By Seth Daniel
There are few things that have symbolized the huge uptick in addiction and homelessness in the Mass/Cass area, also known as Methadone Mile, than the Cumberland Farms store that unofficially, and without much of a choice, served as Ground Zero for the problem – cobbled on a busy street corner between several homeless shelters, major healthcare facilities, multiple Methadone Clinics and what can often be described as an open-air illicit drug market.
Even for Mayor Martin Walsh, the troubled area often included a mental picture of people gathered in front of the store. He conjured up such an image just last month when speaking to the South End Forum in his yearly Conversation with the Mayor, where he described the typical problematic situation as “young men with clean sneakers and a backpack in front of Cumberland Farms.”
That centerpoint of activity, however, has closed down, with Cumberland Farms pulling out of the South End location and issuing a statement this week for the first time that indicated things just weren’t safe there for employees and customers.
“In late December, we made the difficult decision to close our store on Mass. Ave in Boston,” read a statement put out by the company this week. “The decision was largely due to operational challenges as well as ongoing safety issues for our employees and customers at the location. We remain incredibly thankful for the support and dedication of the Boston Police Department, Boston Medical School security and BMC security, and our hearts go out to those affected by homelessness and drug and alcohol addiction in the neighborhood.
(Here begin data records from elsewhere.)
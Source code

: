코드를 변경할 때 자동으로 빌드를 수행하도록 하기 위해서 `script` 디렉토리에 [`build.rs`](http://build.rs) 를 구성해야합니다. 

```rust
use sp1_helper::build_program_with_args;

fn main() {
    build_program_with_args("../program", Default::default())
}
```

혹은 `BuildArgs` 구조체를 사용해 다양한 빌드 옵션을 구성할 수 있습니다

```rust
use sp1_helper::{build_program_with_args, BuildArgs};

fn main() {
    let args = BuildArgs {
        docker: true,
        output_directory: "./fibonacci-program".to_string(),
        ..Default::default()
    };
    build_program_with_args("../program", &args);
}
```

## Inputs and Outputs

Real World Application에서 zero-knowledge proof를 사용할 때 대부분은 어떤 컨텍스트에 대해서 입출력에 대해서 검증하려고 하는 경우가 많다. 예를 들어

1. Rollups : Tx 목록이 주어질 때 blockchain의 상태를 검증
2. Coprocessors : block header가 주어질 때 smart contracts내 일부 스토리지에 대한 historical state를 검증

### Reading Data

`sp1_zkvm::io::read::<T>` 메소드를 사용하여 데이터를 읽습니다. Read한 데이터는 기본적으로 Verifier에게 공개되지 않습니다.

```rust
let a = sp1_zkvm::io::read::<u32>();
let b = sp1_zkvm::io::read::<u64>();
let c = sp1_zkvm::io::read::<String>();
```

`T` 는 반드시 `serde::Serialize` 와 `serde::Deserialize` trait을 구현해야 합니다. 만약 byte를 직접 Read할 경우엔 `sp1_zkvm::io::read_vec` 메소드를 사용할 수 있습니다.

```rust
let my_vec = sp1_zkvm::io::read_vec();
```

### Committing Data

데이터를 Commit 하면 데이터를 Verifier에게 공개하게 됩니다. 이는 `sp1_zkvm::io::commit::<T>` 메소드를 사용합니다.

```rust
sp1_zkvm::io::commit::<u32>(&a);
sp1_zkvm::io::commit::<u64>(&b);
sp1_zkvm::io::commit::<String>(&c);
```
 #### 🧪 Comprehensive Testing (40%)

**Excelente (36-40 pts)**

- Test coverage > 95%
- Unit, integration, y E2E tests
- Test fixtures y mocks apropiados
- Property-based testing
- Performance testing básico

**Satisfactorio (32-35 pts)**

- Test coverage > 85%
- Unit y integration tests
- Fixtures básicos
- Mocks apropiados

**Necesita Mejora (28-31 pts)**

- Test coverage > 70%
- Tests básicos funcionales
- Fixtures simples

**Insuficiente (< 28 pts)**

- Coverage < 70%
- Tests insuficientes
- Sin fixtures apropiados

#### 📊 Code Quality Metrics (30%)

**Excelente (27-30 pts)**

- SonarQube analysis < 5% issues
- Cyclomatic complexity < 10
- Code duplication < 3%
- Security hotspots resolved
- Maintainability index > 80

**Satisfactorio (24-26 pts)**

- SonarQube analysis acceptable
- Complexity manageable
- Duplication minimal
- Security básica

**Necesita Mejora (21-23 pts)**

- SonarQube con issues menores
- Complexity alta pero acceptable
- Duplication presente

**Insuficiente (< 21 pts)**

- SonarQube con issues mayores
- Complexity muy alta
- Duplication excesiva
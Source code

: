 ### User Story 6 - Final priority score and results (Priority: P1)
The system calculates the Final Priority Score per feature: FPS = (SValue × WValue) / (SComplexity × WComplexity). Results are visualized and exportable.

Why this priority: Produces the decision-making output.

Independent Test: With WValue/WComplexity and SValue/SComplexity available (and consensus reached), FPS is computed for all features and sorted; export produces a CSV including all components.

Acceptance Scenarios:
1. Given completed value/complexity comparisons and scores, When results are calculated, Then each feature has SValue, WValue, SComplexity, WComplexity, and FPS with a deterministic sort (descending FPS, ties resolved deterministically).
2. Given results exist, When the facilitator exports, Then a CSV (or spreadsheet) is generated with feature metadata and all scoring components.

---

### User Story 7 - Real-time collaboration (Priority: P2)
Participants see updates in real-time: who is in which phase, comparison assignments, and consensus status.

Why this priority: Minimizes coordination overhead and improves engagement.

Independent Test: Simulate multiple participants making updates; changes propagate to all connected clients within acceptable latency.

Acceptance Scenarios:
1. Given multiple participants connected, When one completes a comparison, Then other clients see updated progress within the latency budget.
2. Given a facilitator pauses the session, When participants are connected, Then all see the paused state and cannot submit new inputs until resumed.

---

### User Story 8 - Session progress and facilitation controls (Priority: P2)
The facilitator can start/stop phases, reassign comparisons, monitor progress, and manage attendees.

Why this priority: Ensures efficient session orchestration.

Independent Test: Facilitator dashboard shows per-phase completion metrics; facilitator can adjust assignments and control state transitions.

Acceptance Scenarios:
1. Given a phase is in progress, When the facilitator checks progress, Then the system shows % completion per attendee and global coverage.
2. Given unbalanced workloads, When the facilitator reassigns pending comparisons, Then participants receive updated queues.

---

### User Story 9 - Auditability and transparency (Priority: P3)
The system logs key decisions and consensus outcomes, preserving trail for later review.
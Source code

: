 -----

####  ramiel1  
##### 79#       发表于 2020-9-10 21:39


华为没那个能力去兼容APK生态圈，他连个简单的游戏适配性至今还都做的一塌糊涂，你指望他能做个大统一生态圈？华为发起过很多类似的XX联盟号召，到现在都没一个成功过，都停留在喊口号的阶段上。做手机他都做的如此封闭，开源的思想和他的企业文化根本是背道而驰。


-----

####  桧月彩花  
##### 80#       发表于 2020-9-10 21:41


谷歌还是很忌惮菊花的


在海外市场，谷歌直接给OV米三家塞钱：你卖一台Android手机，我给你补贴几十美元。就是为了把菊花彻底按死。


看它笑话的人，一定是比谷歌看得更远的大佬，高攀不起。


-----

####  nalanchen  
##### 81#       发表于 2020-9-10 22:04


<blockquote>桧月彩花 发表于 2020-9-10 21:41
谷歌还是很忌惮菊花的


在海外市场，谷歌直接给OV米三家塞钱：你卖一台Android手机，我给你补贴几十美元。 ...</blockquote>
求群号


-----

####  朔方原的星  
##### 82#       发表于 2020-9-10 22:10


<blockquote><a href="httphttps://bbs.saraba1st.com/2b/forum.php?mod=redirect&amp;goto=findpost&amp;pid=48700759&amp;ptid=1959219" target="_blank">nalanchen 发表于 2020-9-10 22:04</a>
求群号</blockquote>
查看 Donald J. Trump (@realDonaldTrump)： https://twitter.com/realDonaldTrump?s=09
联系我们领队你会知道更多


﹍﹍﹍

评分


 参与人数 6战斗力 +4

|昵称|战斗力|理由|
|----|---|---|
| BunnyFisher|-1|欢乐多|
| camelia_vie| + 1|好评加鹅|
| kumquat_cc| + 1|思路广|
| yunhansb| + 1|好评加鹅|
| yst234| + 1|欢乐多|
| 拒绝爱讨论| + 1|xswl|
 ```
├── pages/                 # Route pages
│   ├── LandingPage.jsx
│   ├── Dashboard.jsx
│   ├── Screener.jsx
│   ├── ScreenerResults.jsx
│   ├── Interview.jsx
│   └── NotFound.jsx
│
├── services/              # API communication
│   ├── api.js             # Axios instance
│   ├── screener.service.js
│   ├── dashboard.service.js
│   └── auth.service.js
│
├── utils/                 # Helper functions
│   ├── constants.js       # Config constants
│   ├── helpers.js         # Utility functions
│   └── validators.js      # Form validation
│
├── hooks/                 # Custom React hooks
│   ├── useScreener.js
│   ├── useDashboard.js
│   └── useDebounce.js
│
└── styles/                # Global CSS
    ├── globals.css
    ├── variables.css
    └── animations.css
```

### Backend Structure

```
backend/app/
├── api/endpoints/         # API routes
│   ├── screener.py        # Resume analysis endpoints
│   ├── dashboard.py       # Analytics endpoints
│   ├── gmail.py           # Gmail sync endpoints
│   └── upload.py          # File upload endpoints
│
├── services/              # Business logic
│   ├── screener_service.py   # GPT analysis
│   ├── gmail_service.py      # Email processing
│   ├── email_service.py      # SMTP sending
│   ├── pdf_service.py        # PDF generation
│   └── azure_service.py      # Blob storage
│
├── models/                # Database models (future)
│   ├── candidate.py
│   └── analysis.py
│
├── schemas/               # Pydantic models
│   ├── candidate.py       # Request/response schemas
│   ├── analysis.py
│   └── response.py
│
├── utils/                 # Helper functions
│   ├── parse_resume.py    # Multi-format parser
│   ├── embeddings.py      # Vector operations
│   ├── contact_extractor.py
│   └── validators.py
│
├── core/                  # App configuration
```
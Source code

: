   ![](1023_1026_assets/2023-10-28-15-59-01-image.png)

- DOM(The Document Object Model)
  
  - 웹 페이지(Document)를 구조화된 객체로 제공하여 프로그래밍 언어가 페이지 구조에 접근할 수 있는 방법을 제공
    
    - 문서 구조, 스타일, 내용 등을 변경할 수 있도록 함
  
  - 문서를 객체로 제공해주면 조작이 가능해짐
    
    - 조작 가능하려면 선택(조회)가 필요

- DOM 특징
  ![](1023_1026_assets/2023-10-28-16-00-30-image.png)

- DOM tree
We have not been informed as to what tenant is taking over the lease at the location. While Cumberland Farms does not currently have any plans to open an additional store in the City of Boston, we are always seeking out new locations and opportunities for the brand.”
The closure of the store was considered a blow to the overall neighborhood and the effort to clean up the Methadone Mile. With one business throwing in the towel, some are worried that other businesses may follow suit – such as the hotels, the gas stations and the coffee shops.
“It’s definitely negative,” said Stephen Fox of the South End Forum. “One of the key components in creating a revitalized and healthy Mass/Cass area is the need for sustainable commercial and retail activity. We need to inject neighborhood friendly street-level attractions that will help to create an environment that draws neighbors and visitors to shop, bump into one another, and foster a normalized neighborhood street-scape. I’m convinced, as are many, that the solution to the crisis we face in the Mass/Cass area today will in no small measure require dramatic and fundamental changes to the physical and economic environment which means residential and commercial infrastructure investment and builds…I think that the Cumberland Farms closure sends an undeniable message. We need to broaden our focus to embrace fundamental physical changes to the area.”
George Stergios, president of the Worcester Square Area Neighborhood Association (WSANA), said his group will be discussing the closure at its monthly meeting on Tuesday, Jan. 24.
He said that discussion will lead to a consensus as to what people think. At this point, there are varying reasons heard around the neighborhood for the store leaving. For example, some have heard that the owner wanted it vacant so as to put in more medical offices.
All that and more, he said, would be discussed on Jan. 24.
Fox said the real solution at the corner will involve looking at all available parcels and envisioning supportive housing in the Methadone Mile area in order to create an environment where retail businesses can survive safely.
“If we begin to think about using linkage and even mitigation funds to build here, we will be taking real steps to create a neighborhood that does not simply shuffle problems off to other parts of the city but does its part to address a needy population while at the same time investing in creating a new economic and commercial model for the area,” Fox said. “That’s if we’re serious about real solutions…Then let’s look at building office and retail spaces, not just one Cumberland Farms, but different options that will help serve visitors to Roundhouse Suites and the Hampton Inn. We also need other neighborhoods of Boston to play a part in supporting the creation of supportive and transitional housing, which they have thus far been reluctant to do.”